Der große Vorteil der additiven Verfahren im Vergleich zu den anderen Near Net Shape Prozessen liegt darin, dass keinerlei Werkzeuge wie Gussformen oder Stempel benötigt werden. Dadurch lassen sich einzelne Prototypen, Modelle oder Werkzeuge und Kleinserien kostengünstig herstellen.
Gussverfahren
Verschiedenen Gussverfahren
- Sandguss (ein wiederverwendbares Modell erzeugt in einem Sandbett einen Hohlraum, der mit Schmelze befüllt wird)
- Feinguss, Schleuderguss (ein Modell aus Wachs oder Kunststoff wird mit einem keramischen Werkstoff umhüllt, nach dem Aufschmelzen des Modells und dem Ausgießen der Form wird der entstandene Hohlraum mit Schmelze gefüllt, beim Schleuderguss rotiert die Form, sodass das Material in einer dünnen Schicht an der Kontur der Form erstarrt)
- Spritzguss (die Formen werden mit Druck befüllt.)
- Kokillenguss (eine Dauerform wird von oben mit der Schmelze befüllt)
Bei diesen Near Net Shape Manufacturing Prozessen erstarrt flüssiger Werkstoff in hohlen Formen. Während das Material aushärtet oder erstarrt, nimmt es die Konturen an, die durch die Formen vorgegeben sind. Anschließend werden die Teile aus den Formen entnommen und geputzt. Beim Putzen wird das Material entfernt, das in den Kanälen für die Werkstoffzufuhr und den Luftaustritt verblieben ist. Sind eng tolerierte Lagerbohrungen, Gewinde oder Zapfen erforderlich, erfolgt eine spanende Fertigbearbeitung der Teile.
Umformverfahren
Die Umformung von Halbzeugen wird vor allem für die wirtschaftliche Produktion von Massengütern genutzt. Dazu zählen Near Net Shape Fertigungsverfahren wie
- Kaltmassivumformung, Gesenkschmieden (dreidimensionale Rohlinge werden bei Raumtemperatur in vorgesehenen Formen gedrückt)

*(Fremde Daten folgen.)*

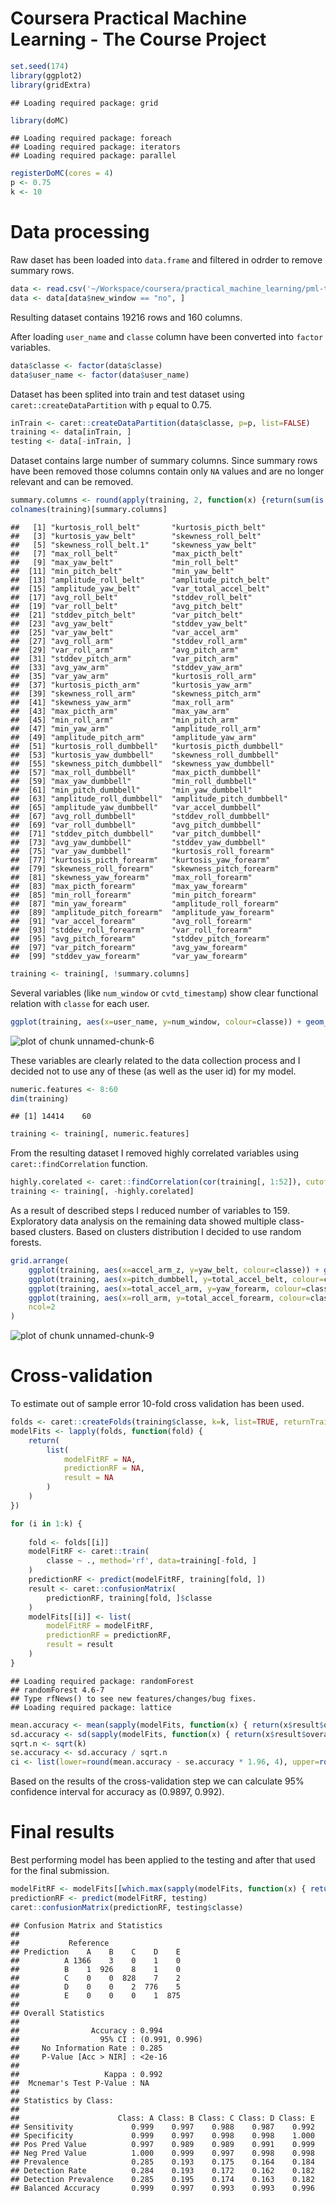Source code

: # Coursera Practical Machine Learning - The Course Project



```r
set.seed(174)
library(ggplot2)
library(gridExtra)
```

```
## Loading required package: grid
```

```r
library(doMC)
```

```
## Loading required package: foreach
## Loading required package: iterators
## Loading required package: parallel
```

```r
registerDoMC(cores = 4)
p <- 0.75
k <- 10
```

# Data processing

Raw daset has been loaded into `data.frame` and filtered in odrder to remove summary rows. 


```r
data <- read.csv('~/Workspace/coursera/practical_machine_learning/pml-training.csv', as.is=TRUE, na.strings=c('', NA))
data <- data[data$new_window == "no", ]
```

Resulting dataset contains 19216 rows and 160 columns.

After loading `user_name` and `classe` column have been converted into `factor` variables. 


```r
data$classe <- factor(data$classe)
data$user_name <- factor(data$user_name)
```

Dataset has been splited into train and test dataset using `caret::createDataPartition` with `p` equal to 0.75.


```r
inTrain <- caret::createDataPartition(data$classe, p=p, list=FALSE)
training <- data[inTrain, ]
testing <- data[-inTrain, ]
```


Dataset contains large number of summary columns. Since summary rows have been removed those columns contain only `NA` values and are no longer relevant and can be removed.


```r
summary.columns <- round(apply(training, 2, function(x) {return(sum(is.na(x)/dim(training)[1]))}), 2) == 1.0
colnames(training)[summary.columns]
```

```
##   [1] "kurtosis_roll_belt"       "kurtosis_picth_belt"     
##   [3] "kurtosis_yaw_belt"        "skewness_roll_belt"      
##   [5] "skewness_roll_belt.1"     "skewness_yaw_belt"       
##   [7] "max_roll_belt"            "max_picth_belt"          
##   [9] "max_yaw_belt"             "min_roll_belt"           
##  [11] "min_pitch_belt"           "min_yaw_belt"            
##  [13] "amplitude_roll_belt"      "amplitude_pitch_belt"    
##  [15] "amplitude_yaw_belt"       "var_total_accel_belt"    
##  [17] "avg_roll_belt"            "stddev_roll_belt"        
##  [19] "var_roll_belt"            "avg_pitch_belt"          
##  [21] "stddev_pitch_belt"        "var_pitch_belt"          
##  [23] "avg_yaw_belt"             "stddev_yaw_belt"         
##  [25] "var_yaw_belt"             "var_accel_arm"           
##  [27] "avg_roll_arm"             "stddev_roll_arm"         
##  [29] "var_roll_arm"             "avg_pitch_arm"           
##  [31] "stddev_pitch_arm"         "var_pitch_arm"           
##  [33] "avg_yaw_arm"              "stddev_yaw_arm"          
##  [35] "var_yaw_arm"              "kurtosis_roll_arm"       
##  [37] "kurtosis_picth_arm"       "kurtosis_yaw_arm"        
##  [39] "skewness_roll_arm"        "skewness_pitch_arm"      
##  [41] "skewness_yaw_arm"         "max_roll_arm"            
##  [43] "max_picth_arm"            "max_yaw_arm"             
##  [45] "min_roll_arm"             "min_pitch_arm"           
##  [47] "min_yaw_arm"              "amplitude_roll_arm"      
##  [49] "amplitude_pitch_arm"      "amplitude_yaw_arm"       
##  [51] "kurtosis_roll_dumbbell"   "kurtosis_picth_dumbbell" 
##  [53] "kurtosis_yaw_dumbbell"    "skewness_roll_dumbbell"  
##  [55] "skewness_pitch_dumbbell"  "skewness_yaw_dumbbell"   
##  [57] "max_roll_dumbbell"        "max_picth_dumbbell"      
##  [59] "max_yaw_dumbbell"         "min_roll_dumbbell"       
##  [61] "min_pitch_dumbbell"       "min_yaw_dumbbell"        
##  [63] "amplitude_roll_dumbbell"  "amplitude_pitch_dumbbell"
##  [65] "amplitude_yaw_dumbbell"   "var_accel_dumbbell"      
##  [67] "avg_roll_dumbbell"        "stddev_roll_dumbbell"    
##  [69] "var_roll_dumbbell"        "avg_pitch_dumbbell"      
##  [71] "stddev_pitch_dumbbell"    "var_pitch_dumbbell"      
##  [73] "avg_yaw_dumbbell"         "stddev_yaw_dumbbell"     
##  [75] "var_yaw_dumbbell"         "kurtosis_roll_forearm"   
##  [77] "kurtosis_picth_forearm"   "kurtosis_yaw_forearm"    
##  [79] "skewness_roll_forearm"    "skewness_pitch_forearm"  
##  [81] "skewness_yaw_forearm"     "max_roll_forearm"        
##  [83] "max_picth_forearm"        "max_yaw_forearm"         
##  [85] "min_roll_forearm"         "min_pitch_forearm"       
##  [87] "min_yaw_forearm"          "amplitude_roll_forearm"  
##  [89] "amplitude_pitch_forearm"  "amplitude_yaw_forearm"   
##  [91] "var_accel_forearm"        "avg_roll_forearm"        
##  [93] "stddev_roll_forearm"      "var_roll_forearm"        
##  [95] "avg_pitch_forearm"        "stddev_pitch_forearm"    
##  [97] "var_pitch_forearm"        "avg_yaw_forearm"         
##  [99] "stddev_yaw_forearm"       "var_yaw_forearm"
```

```r
training <- training[, !summary.columns]
```

Several variables (like `num_window` or `cvtd_timestamp`) show clear functional relation with `classe` for each user. 


```r
ggplot(training, aes(x=user_name, y=num_window, colour=classe)) + geom_point()
```

![plot of chunk unnamed-chunk-6](figure/unnamed-chunk-6.png) 

These variables are clearly related to the data collection process and I decided not to use any of these (as well as the user id) for my model.


```r
numeric.features <- 8:60
dim(training)
```

```
## [1] 14414    60
```

```r
training <- training[, numeric.features]
```

From the resulting dataset I removed highly correlated variables using `caret::findCorrelation` function.


```r
highly.corelated <- caret::findCorrelation(cor(training[, 1:52]), cutoff=0.8)
training <- training[, -highly.corelated]
```

As a result of described steps I reduced number of variables to 159.
Exploratory data analysis on the remaining data showed multiple class-based clusters. Based on clusters distribution I decided to use random forests.


```r
grid.arrange(
    ggplot(training, aes(x=accel_arm_z, y=yaw_belt, colour=classe)) + geom_point(),
    ggplot(training, aes(x=pitch_dumbbell, y=total_accel_belt, colour=classe)) + geom_point(),
    ggplot(training, aes(x=total_accel_arm, y=yaw_forearm, colour=classe)) + geom_point(),
    ggplot(training, aes(x=roll_arm, y=total_accel_forearm, colour=classe)) + geom_point(),
    ncol=2
)
```

![plot of chunk unnamed-chunk-9](figure/unnamed-chunk-9.png) 

# Cross-validation

To estimate out of sample error 10-fold cross validation has been used.


```r
folds <- caret::createFolds(training$classe, k=k, list=TRUE, returnTrain=FALSE)
modelFits <- lapply(folds, function(fold) {
    return(
        list(
            modelFitRF = NA,
            predictionRF = NA,
            result = NA
        )
    )
})

for (i in 1:k) {
    
    fold <- folds[[i]]
    modelFitRF <- caret::train(
        classe ~ ., method='rf', data=training[-fold, ]
    )
    predictionRF <- predict(modelFitRF, training[fold, ])
    result <- caret::confusionMatrix(
        predictionRF, training[fold, ]$classe
    )
    modelFits[[i]] <- list(
        modelFitRF = modelFitRF,
        predictionRF = predictionRF,
        result = result
    )
}
```

```
## Loading required package: randomForest
## randomForest 4.6-7
## Type rfNews() to see new features/changes/bug fixes.
## Loading required package: lattice
```

```r
mean.accuracy <- mean(sapply(modelFits, function(x) { return(x$result$overall[[1]]) }))
sd.accuracy <- sd(sapply(modelFits, function(x) { return(x$result$overall[[1]]) }))
sqrt.n <- sqrt(k)
se.accuracy <- sd.accuracy / sqrt.n
ci <- list(lower=round(mean.accuracy - se.accuracy * 1.96, 4), upper=round(mean.accuracy + se.accuracy * 1.96, 4))
```

Based on the results of the cross-validation step we can calculate 95% confidence interval for accuracy as (0.9897, 0.992).


# Final results

Best performing model has been applied to the testing and after that used for the final submission.


```r
modelFitRF <- modelFits[[which.max(sapply(modelFits, function(x) { return(x$result$overall[[1]]) }))]]$modelFitRF
predictionRF <- predict(modelFitRF, testing)
caret::confusionMatrix(predictionRF, testing$classe)
```

```
## Confusion Matrix and Statistics
## 
##           Reference
## Prediction    A    B    C    D    E
##          A 1366    3    0    1    0
##          B    1  926    8    1    0
##          C    0    0  828    7    2
##          D    0    0    2  776    5
##          E    0    0    0    1  875
## 
## Overall Statistics
##                                         
##                Accuracy : 0.994         
##                  95% CI : (0.991, 0.996)
##     No Information Rate : 0.285         
##     P-Value [Acc > NIR] : <2e-16        
##                                         
##                   Kappa : 0.992         
##  Mcnemar's Test P-Value : NA            
## 
## Statistics by Class:
## 
##                      Class: A Class: B Class: C Class: D Class: E
## Sensitivity             0.999    0.997    0.988    0.987    0.992
## Specificity             0.999    0.997    0.998    0.998    1.000
## Pos Pred Value          0.997    0.989    0.989    0.991    0.999
## Neg Pred Value          1.000    0.999    0.997    0.998    0.998
## Prevalence              0.285    0.193    0.175    0.164    0.184
## Detection Rate          0.284    0.193    0.172    0.162    0.182
## Detection Prevalence    0.285    0.195    0.174    0.163    0.182
## Balanced Accuracy       0.999    0.997    0.993    0.993    0.996
```
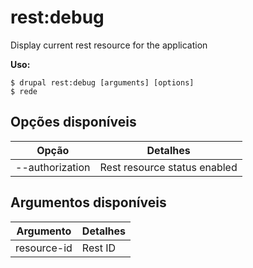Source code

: # rest:debug
Display current rest resource for the application

**Uso:**
```
$ drupal rest:debug [arguments] [options]
$ rede  
```

## Opções disponíveis
Opção | Detalhes
-------|-------------
--authorization | Rest resource status enabled | disabled

## Argumentos disponíveis
Argumento | Detalhes
---------|-------------
resource-id | Rest ID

- Warmmassivumformung (dreidimensionale Rohlinge werden bei erhöhter Temperatur in vorgesehene Formen gedrückt)
- Drahtumformung (aus Draht entstehen durch Stauchen und Drücken Werkstücke mit den vorgesehenen Konturen)
- Freiformschmieden (hoch erhitzte Rohlinge erhalten durch Hammerschläge ihre endgültige Form)
- Walzen (mit speziellen Konturen versehene rotationssymmetrische Werkzeuge erzeugen entsprechende Formen, z.B. Gewinde)
- Blechumformung, (dünne Bleche erhalten durch Drücken, Prägen, Ziehen oder Innenhochdruck die von den Werkzeugen vorgegebene Form)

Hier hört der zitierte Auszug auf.